Let $ u,v \in W^{1,1}_\mathrm{loc}(\Omega) $ and assume that $ uv \in L^{1}_\mathrm{loc}(\Omega) $ and $ u\, Dv + v \,Du \in L^{1}_\mathrm{loc}(\Omega) $. I want to prove that $ uv \in W^{1,1}_\mathrm{loc}(\Omega) $ and $ D(uv)=u\, Dv + v\, Du $.
Note: the statement is trivial when we assume $ u \in W^{1,p}_\mathrm{loc}(\Omega) $ and $ v \in W^{1,q}_\mathrm{loc}(\Omega) $ with $ p $ and $ q $ Holder conjugate (as a consequence of Hölder inequality).

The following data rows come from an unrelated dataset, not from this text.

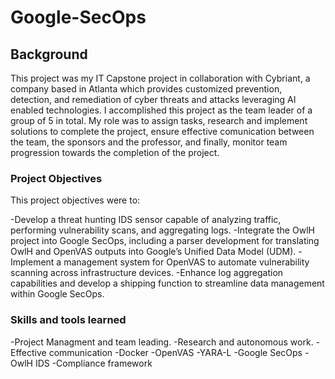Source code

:# Google-SecOps

## Background

This project was my IT Capstone project in collaboration with Cybriant, a company based in Atlanta which provides customized prevention, detection, and remediation of cyber threats and attacks leveraging AI enabled technologies. I accomplished this project as the team leader of a group of 5 in total. My role was to assign tasks, research and implement solutions to complete the project, ensure effective comunication between the team, the sponsors and the professor, and finally, monitor team progression towards the completion of the project.

### Project Objectives


This project objectives were to: 

-Develop a threat hunting IDS sensor capable of analyzing traffic, performing vulnerability scans, and aggregating logs.
-Integrate the OwlH project into Google SecOps, including a parser development for translating OwlH and OpenVAS outputs into Google’s Unified Data Model (UDM).
-Implement a management system for OpenVAS to automate vulnerability scanning across infrastructure devices.
-Enhance log aggregation capabilities and develop a shipping function to streamline data management within Google SecOps.

### Skills and tools learned 

-Project Managment and team leading.
-Research and autonomous work.
-Effective communication
-Docker
-OpenVAS
-YARA-L
-Google SecOps
-OwlH IDS
-Compliance framework
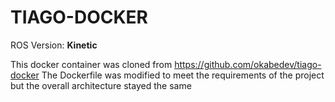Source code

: # TIAGO-DOCKER

ROS Version: **Kinetic**

This docker container was cloned from https://github.com/okabedev/tiago-docker
The Dockerfile was modified to meet the requirements of the project but the overall architecture stayed the same

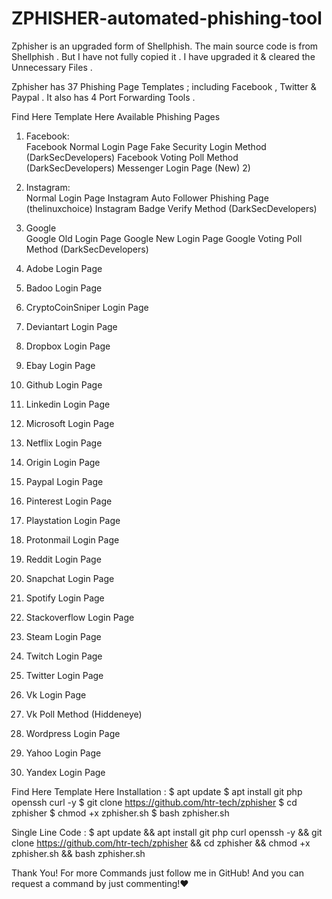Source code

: # ZPHISHER-automated-phishing-tool

Zphisher is an upgraded form of Shellphish. 
The main source code is from Shellphish . 
But I have not fully copied it . 
I have upgraded it &amp; cleared the Unnecessary Files . 

Zphisher has 37 Phishing Page Templates ; 
including Facebook , Twitter &amp; Paypal . It also has 4 Port Forwarding Tools .

Find Here Template Here Available Phishing Pages 
1) Facebook:  
Facebook Normal Login Page 
Fake Security Login Method (DarkSecDevelopers) 
Facebook Voting Poll Method (DarkSecDevelopers) 
Messenger Login Page (New) 2) 

2) Instagram:  
Normal Login Page Instagram 
Auto Follower Phishing Page (thelinuxchoice) 
Instagram Badge Verify Method (DarkSecDevelopers) 

3) Google  
Google Old Login Page 
Google New Login Page 
Google Voting Poll Method (DarkSecDevelopers) 

4) Adobe Login Page  

5) Badoo Login Page  

6) CryptoCoinSniper Login Page  

7) Deviantart Login Page  

8) Dropbox Login Page  

9) Ebay Login Page  

10) Github Login Page  

11) Linkedin Login Page  

12) Microsoft Login Page  

13) Netflix Login Page  

14) Origin Login Page  

15) Paypal Login Page  

16) Pinterest Login Page  

17) Playstation Login Page  

18) Protonmail Login Page  

19) Reddit Login Page  

20) Snapchat Login Page  

21) Spotify Login Page  

22) Stackoverflow Login Page  

23) Steam Login Page  

24) Twitch Login Page  

25) Twitter Login Page  

26) Vk Login Page  

27) Vk Poll Method (Hiddeneye)  

28) Wordpress Login Page  

29) Yahoo Login Page  

30) Yandex Login Page  

Find Here Template Here Installation : 
$ apt update 
$ apt install git php openssh curl -y 
$ git clone https://github.com/htr-tech/zphisher 
$ cd zphisher 
$ chmod +x zphisher.sh 
$ bash zphisher.sh 

Single Line Code : 
 $ apt update &amp;&amp; apt install git php curl openssh -y &amp;&amp; git clone https://github.com/htr-tech/zphisher &amp;&amp; cd zphisher &amp;&amp; chmod +x zphisher.sh &amp;&amp; bash zphisher.sh

Thank You! For more Commands just follow me in GitHub! And you can request a command by just commenting!❤️
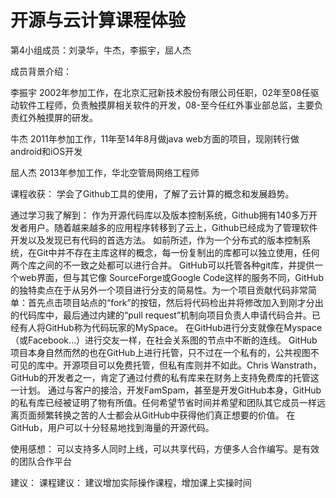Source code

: 开源与云计算课程体验
==========
第4小组成员：刘录华，牛杰，李振宇，屈人杰

成员背景介绍：

李振宇 2002年参加工作，在北京汇冠新技术股份有限公司任职，02年至08任驱动软件工程师，负责触摸屏相关软件的开发，08-至今任红外事业部总监，主要负责红外触摸屏的研发。

牛杰 2011年参加工作，11年至14年8月做java web方面的项目，现刚转行做android和iOS开发

屈人杰  2013年参加工作，华北空管局网络工程师

课程收获：
学会了Github工具的使用，了解了云计算的概念和发展趋势。

通过学习我了解到：
作为开源代码库以及版本控制系统，Github拥有140多万开发者用户。随着越来越多的应用程序转移到了云上，Github已经成为了管理软件开发以及发现已有代码的首选方法。
如前所述，作为一个分布式的版本控制系统，在Git中并不存在主库这样的概念，每一份复制出的库都可以独立使用，任何两个库之间的不一致之处都可以进行合并。
GitHub可以托管各种git库，并提供一个web界面，但与其它像 SourceForge或Google Code这样的服务不同，GitHub的独特卖点在于从另外一个项目进行分支的简易性。为一个项目贡献代码非常简单：首先点击项目站点的“fork”的按钮，然后将代码检出并将修改加入到刚才分出的代码库中，最后通过内建的“pull request”机制向项目负责人申请代码合并。已经有人将GitHub称为代码玩家的MySpace。
在GitHub进行分支就像在Myspace（或Facebook…）进行交友一样，在社会关系图的节点中不断的连线。
GitHub项目本身自然而然的也在GitHub上进行托管，只不过在一个私有的，公共视图不可见的库中。开源项目可以免费托管，但私有库则并不如此。Chris Wanstrath，GitHub的开发者之一，肯定了通过付费的私有库来在财务上支持免费库的托管这一计划。
通过与客户的接洽，开发FamSpam，甚至是开发GitHub本身，GitHub的私有库已经被证明了物有所值。任何希望节省时间并希望和团队其它成员一样远离页面频繁转换之苦的人士都会从GitHub中获得他们真正想要的价值。
在GitHub，用户可以十分轻易地找到海量的开源代码。

使用感想：
可以支持多人同时上线，可以共享代码，方便多人合作编写。是有效的团队合作平台

建议：
课程建议：
建议增加实际操作课程，增加课上实操时间

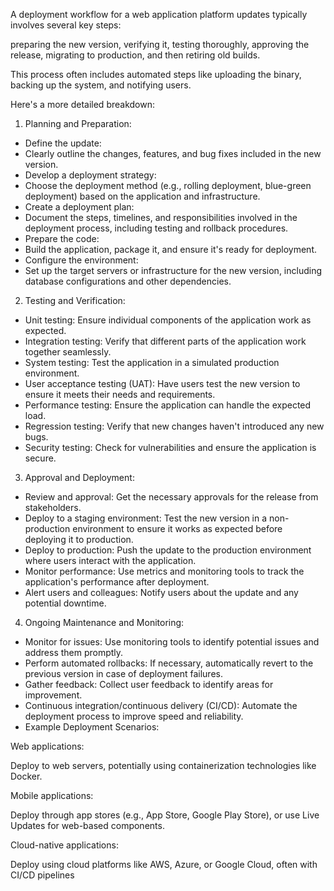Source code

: A deployment workflow for a web application platform updates typically involves several key steps: 

preparing the new version, verifying it, testing thoroughly, approving the release, migrating to production, and then retiring old builds. 

This process often includes automated steps like uploading the binary, backing up the system, and notifying users. 

Here's a more detailed breakdown:

1. Planning and Preparation:
  - Define the update:
  - Clearly outline the changes, features, and bug fixes included in the new version. 
  - Develop a deployment strategy:
  - Choose the deployment method (e.g., rolling deployment, blue-green deployment) based on the application and infrastructure. 
  - Create a deployment plan:
  - Document the steps, timelines, and responsibilities involved in the deployment process, including testing and rollback procedures. 
  - Prepare the code:
  - Build the application, package it, and ensure it's ready for deployment. 
  - Configure the environment:
  - Set up the target servers or infrastructure for the new version, including database configurations and other dependencies. 

2. Testing and Verification:
  - Unit testing: Ensure individual components of the application work as expected.
  - Integration testing: Verify that different parts of the application work together seamlessly.
  - System testing: Test the application in a simulated production environment.
  - User acceptance testing (UAT): Have users test the new version to ensure it meets their needs and requirements.
  - Performance testing: Ensure the application can handle the expected load.
  - Regression testing: Verify that new changes haven't introduced any new bugs.
  - Security testing: Check for vulnerabilities and ensure the application is secure. 

3. Approval and Deployment:
  - Review and approval: Get the necessary approvals for the release from stakeholders. 
  - Deploy to a staging environment: Test the new version in a non-production environment to ensure it works as expected before deploying it to production. 
  - Deploy to production: Push the update to the production environment where users interact with the application. 
  - Monitor performance: Use metrics and monitoring tools to track the application's performance after deployment. 
  - Alert users and colleagues: Notify users about the update and any potential downtime. 

4. Ongoing Maintenance and Monitoring:
  - Monitor for issues: Use monitoring tools to identify potential issues and address them promptly. 
  - Perform automated rollbacks: If necessary, automatically revert to the previous version in case of deployment failures. 
  - Gather feedback: Collect user feedback to identify areas for improvement. 
  - Continuous integration/continuous delivery (CI/CD): Automate the deployment process to improve speed and reliability. 
  - Example Deployment Scenarios:

Web applications:

Deploy to web servers, potentially using containerization technologies like Docker. 

Mobile applications:

Deploy through app stores (e.g., App Store, Google Play Store), or use Live Updates for web-based components. 

Cloud-native applications:

Deploy using cloud platforms like AWS, Azure, or Google Cloud, often with CI/CD pipelines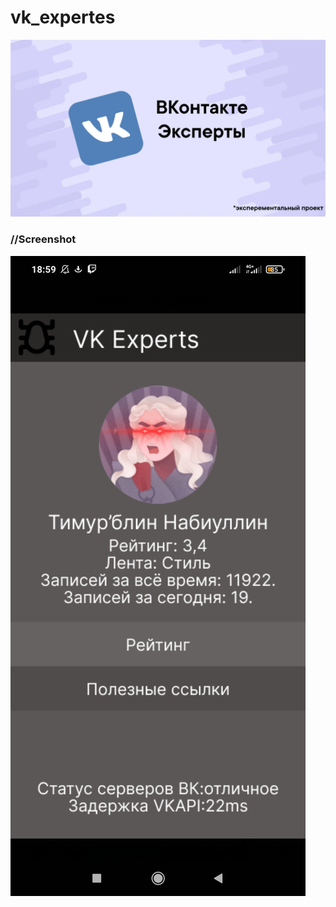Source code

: # vk_expertes
![Hi](https://github.com/thetimyr/vk_expertes/blob/main/Files/1.png?raw=true)
      
### //Screenshot
 
![illustration](https://github.com/thetimyr/vk_expertes/blob/main/Files/3.png?height=160&quality=96&sign=525e8edc5272dc020cafbeab325aa52b&type=album)
      
      
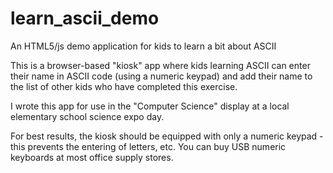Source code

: # learn_ascii_demo
An HTML5/js demo application for kids to learn a bit about ASCII

This is a browser-based "kiosk" app where kids learning ASCII can enter their name in ASCII code (using a numeric keypad) and add their name to the list of other kids who have completed this exercise.

I wrote this app for use in the "Computer Science" display at a local elementary school science expo day.

For best results, the kiosk should be equipped with only a numeric keypad - this prevents the entering of letters, etc. You can buy USB numeric keyboards at most office supply stores.
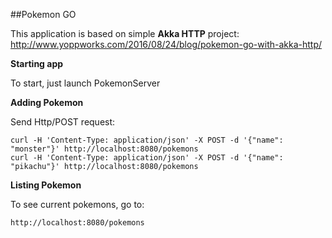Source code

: ##Pokemon GO

This application is based on simple **Akka HTTP** project: http://www.yoppworks.com/2016/08/24/blog/pokemon-go-with-akka-http/

**Starting app**

To start, just launch PokemonServer

**Adding Pokemon**

Send Http/POST request:

    curl -H 'Content-Type: application/json' -X POST -d '{"name": "monster"}' http://localhost:8080/pokemons
    curl -H 'Content-Type: application/json' -X POST -d '{"name": "pikachu"}' http://localhost:8080/pokemons

**Listing Pokemon**

To see current pokemons, go to:

    http://localhost:8080/pokemons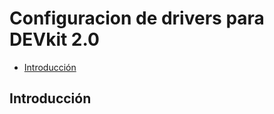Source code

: Configuracion de drivers para DEVkit 2.0
=============
-	[Introducción](#introducción)








Introducción
------------
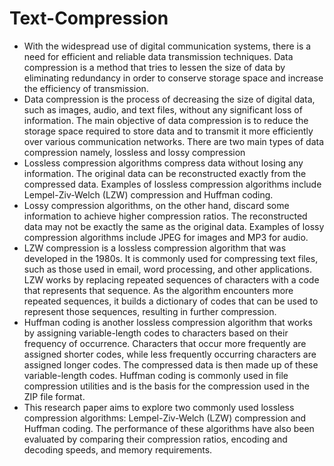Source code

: # Text-Compression
  * With the widespread use of digital communication systems, there is a need for efficient and reliable data transmission techniques. Data compression is a method that tries to lessen the size of data by eliminating redundancy in order to conserve storage space and increase the efficiency of transmission. 
  * Data compression is the process of decreasing the size of digital data, such as images, audio, and text files, without any significant loss of information. The main objective of data compression is to reduce the storage space required to store data and to transmit it more efficiently over various communication networks. There are two main types of data compression namely, lossless and lossy compression
* Lossless compression algorithms compress data without losing any information. The original data can be reconstructed exactly from the compressed data. Examples of lossless compression algorithms include Lempel-Ziv-Welch (LZW) compression and Huffman coding. 
 * Lossy compression algorithms, on the other hand, discard some information to achieve higher compression ratios. The reconstructed data may not be exactly the same as the original data. Examples of lossy compression algorithms include JPEG for images and MP3 for audio.
 * LZW compression is a lossless compression algorithm that was developed in the 1980s. It is commonly used for compressing text files, such as those used in email, word processing, and other applications. LZW works by replacing repeated sequences of characters with a code that represents that sequence. As the algorithm encounters more repeated sequences, it builds a dictionary of codes that can be used to represent those sequences, resulting in further compression.
 * Huffman coding is another lossless compression algorithm that works by assigning variable-length codes to characters based on their frequency of occurrence. Characters that occur more frequently are assigned shorter codes, while less frequently occurring characters are assigned longer codes. The compressed data is then made up of these variable-length codes. Huffman coding is commonly used in file compression utilities and is the basis for the compression used in the ZIP file format.
 * This research paper aims to explore two commonly used lossless compression algorithms: Lempel-Ziv-Welch (LZW) compression and Huffman coding. The performance of these algorithms have also been evaluated by comparing their compression ratios, encoding and decoding speeds, and memory requirements.
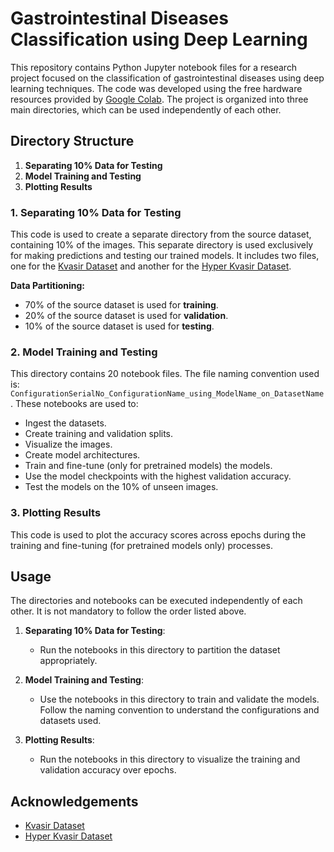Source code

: # Gastrointestinal Diseases Classification using Deep Learning

This repository contains Python Jupyter notebook files for a research project focused on the classification of gastrointestinal diseases using deep learning techniques. The code was developed using the free hardware resources provided by [Google Colab](https://colab.research.google.com/?hl=en-GB). The project is organized into three main directories, which can be used independently of each other.

## Directory Structure

1. **Separating 10% Data for Testing**
2. **Model Training and Testing**
3. **Plotting Results**

### 1. Separating 10% Data for Testing

This code is used to create a separate directory from the source dataset, containing 10% of the images. This separate directory is used exclusively for making predictions and testing our trained models. It includes two files, one for the [Kvasir Dataset](https://datasets.simula.no/kvasir/) and another for the [Hyper Kvasir Dataset](https://datasets.simula.no/hyper-kvasir/).

**Data Partitioning:**
- 70% of the source dataset is used for **training**.
- 20% of the source dataset is used for **validation**.
- 10% of the source dataset is used for **testing**.

### 2. Model Training and Testing

This directory contains 20 notebook files. The file naming convention used is: `ConfigurationSerialNo_ConfigurationName_using_ModelName_on_DatasetName`. These notebooks are used to:
- Ingest the datasets.
- Create training and validation splits.
- Visualize the images.
- Create model architectures.
- Train and fine-tune (only for pretrained models) the models.
- Use the model checkpoints with the highest validation accuracy.
- Test the models on the 10% of unseen images.

### 3. Plotting Results

This code is used to plot the accuracy scores across epochs during the training and fine-tuning (for pretrained models only) processes.

## Usage

The directories and notebooks can be executed independently of each other. It is not mandatory to follow the order listed above.

1. **Separating 10% Data for Testing**:
   - Run the notebooks in this directory to partition the dataset appropriately.
   
2. **Model Training and Testing**:
   - Use the notebooks in this directory to train and validate the models. Follow the naming convention to understand the configurations and datasets used.
   
3. **Plotting Results**:
   - Run the notebooks in this directory to visualize the training and validation accuracy over epochs.

## Acknowledgements

- [Kvasir Dataset](https://datasets.simula.no/kvasir/)
- [Hyper Kvasir Dataset](https://datasets.simula.no/hyper-kvasir/)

Consider the interplay between Sobolev functions and absolutely continuous functions.
Assume without loss of generality that $u,v\in W^{1,1}(\Omega)$, $uv\in L^1(\Omega)$ and $uDv+vDu\in L^1(\Omega)$. Moreover, let's assume that $u,v$ are absolutely continuous for a.e. segment of line parallel to the coordinate axes and contained in $\Omega$.
Therefore, for a.e. such segment, $uv$ is absolutely continuous and by hypothesis $uv\in L^1(\Omega)$. Moreover, the partial derivatives (classical) of $uv$ exist a.e. and
$$\frac{\partial (uv)}{\partial x_i}=u\frac{\partial v}{\partial x_i}+v\frac{\partial u}{\partial x_i}\in L^1(\Omega).$$
We conclude, by using the above characterization, that $uv\in W^{1,1}(\Omega)$ and $D(uv)=uDv+vDu$.